The updated proposal, discovered by Bloomberg, was submitted on Nov. 14 and notes that Apple had wanted to break ground in 2012, but an environmental impact report may not be completed until June of next year.
They could conceivably break ground in 2013, but only if everything goes smoothly, said Cupertino city manager David Brandt, pointing out that much relies on the city council's approval and lack of opposition from residents. The project is running a little bit slow.

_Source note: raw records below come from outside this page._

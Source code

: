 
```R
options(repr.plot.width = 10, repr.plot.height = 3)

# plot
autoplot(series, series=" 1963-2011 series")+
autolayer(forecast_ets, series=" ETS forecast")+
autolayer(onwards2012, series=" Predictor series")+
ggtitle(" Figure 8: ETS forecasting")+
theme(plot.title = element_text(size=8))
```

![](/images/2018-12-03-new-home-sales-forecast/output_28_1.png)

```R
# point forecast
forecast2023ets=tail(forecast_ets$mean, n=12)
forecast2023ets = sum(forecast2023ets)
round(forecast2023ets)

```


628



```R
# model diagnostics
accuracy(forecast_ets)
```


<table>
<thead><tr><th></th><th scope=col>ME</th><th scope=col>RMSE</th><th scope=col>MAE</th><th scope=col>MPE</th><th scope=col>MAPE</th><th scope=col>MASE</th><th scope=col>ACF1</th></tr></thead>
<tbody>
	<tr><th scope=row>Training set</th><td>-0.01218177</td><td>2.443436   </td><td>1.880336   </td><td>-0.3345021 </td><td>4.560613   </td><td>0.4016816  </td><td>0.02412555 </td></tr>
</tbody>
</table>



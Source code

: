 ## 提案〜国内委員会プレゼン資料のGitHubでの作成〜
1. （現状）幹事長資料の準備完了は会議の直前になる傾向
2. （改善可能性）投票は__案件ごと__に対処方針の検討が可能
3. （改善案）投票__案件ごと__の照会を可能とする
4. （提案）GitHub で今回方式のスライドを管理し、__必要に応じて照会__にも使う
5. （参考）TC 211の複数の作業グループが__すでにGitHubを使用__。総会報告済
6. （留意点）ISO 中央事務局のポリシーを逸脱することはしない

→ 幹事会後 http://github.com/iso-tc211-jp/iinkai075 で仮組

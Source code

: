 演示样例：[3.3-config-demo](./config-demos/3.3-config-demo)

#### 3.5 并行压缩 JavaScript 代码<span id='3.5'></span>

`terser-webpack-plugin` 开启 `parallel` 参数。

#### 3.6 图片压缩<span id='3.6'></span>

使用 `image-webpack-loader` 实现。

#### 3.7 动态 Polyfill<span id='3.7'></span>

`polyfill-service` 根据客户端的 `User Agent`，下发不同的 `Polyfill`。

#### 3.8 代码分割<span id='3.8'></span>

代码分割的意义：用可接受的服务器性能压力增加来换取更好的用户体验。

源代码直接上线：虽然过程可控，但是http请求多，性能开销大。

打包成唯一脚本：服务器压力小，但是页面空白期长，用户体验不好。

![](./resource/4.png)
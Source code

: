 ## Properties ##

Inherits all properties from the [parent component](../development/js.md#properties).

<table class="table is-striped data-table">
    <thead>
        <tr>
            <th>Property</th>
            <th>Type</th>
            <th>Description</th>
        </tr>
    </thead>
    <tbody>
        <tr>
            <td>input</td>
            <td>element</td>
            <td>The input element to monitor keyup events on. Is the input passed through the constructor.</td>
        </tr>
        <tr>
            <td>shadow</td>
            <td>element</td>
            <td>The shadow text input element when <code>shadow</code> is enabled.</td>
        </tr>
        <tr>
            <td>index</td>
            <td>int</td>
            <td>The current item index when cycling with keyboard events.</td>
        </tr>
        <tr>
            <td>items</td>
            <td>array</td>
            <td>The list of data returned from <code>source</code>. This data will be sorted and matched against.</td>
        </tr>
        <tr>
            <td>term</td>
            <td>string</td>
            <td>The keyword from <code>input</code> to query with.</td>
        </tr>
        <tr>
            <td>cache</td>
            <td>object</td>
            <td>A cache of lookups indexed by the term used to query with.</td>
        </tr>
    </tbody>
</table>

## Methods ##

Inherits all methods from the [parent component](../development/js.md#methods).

According to the publication, the Nov. 14 submission includes the same renderings seen in previous reports and not much has changed from the original plans besides the relocation of an auditorium which will now be placed farther from a nearby road. Apparently Apple's updated filing provides a way to complete the massive undertaking without moving any dirt from the 176-acre lot that was previously owned by Hewlett-Packard.
The city was made aware of the submitted changes in August, but by filing in November, an approval in early 2013 is unrealistic, said Brandt. Apple initially planned to have the complex completed by 2015.
Design drawings and specs for Apple's proposed Campus 2 were were revealed by late company cofounder Steve Jobs at a Cupertino city council meeting in June 2011. Further details of the project have been "leaked" in the ensuing months, including images of the circular four-story main building which at 2.8 million square feet will be one of the largest buildings in the world.
Aarti Shrivastava, director of community development for the city of Cupertino, said that the recently-submitted plans will be posted online after Thanksgiving. The city is currently preparing additional servers to handle an expected spike in traffic.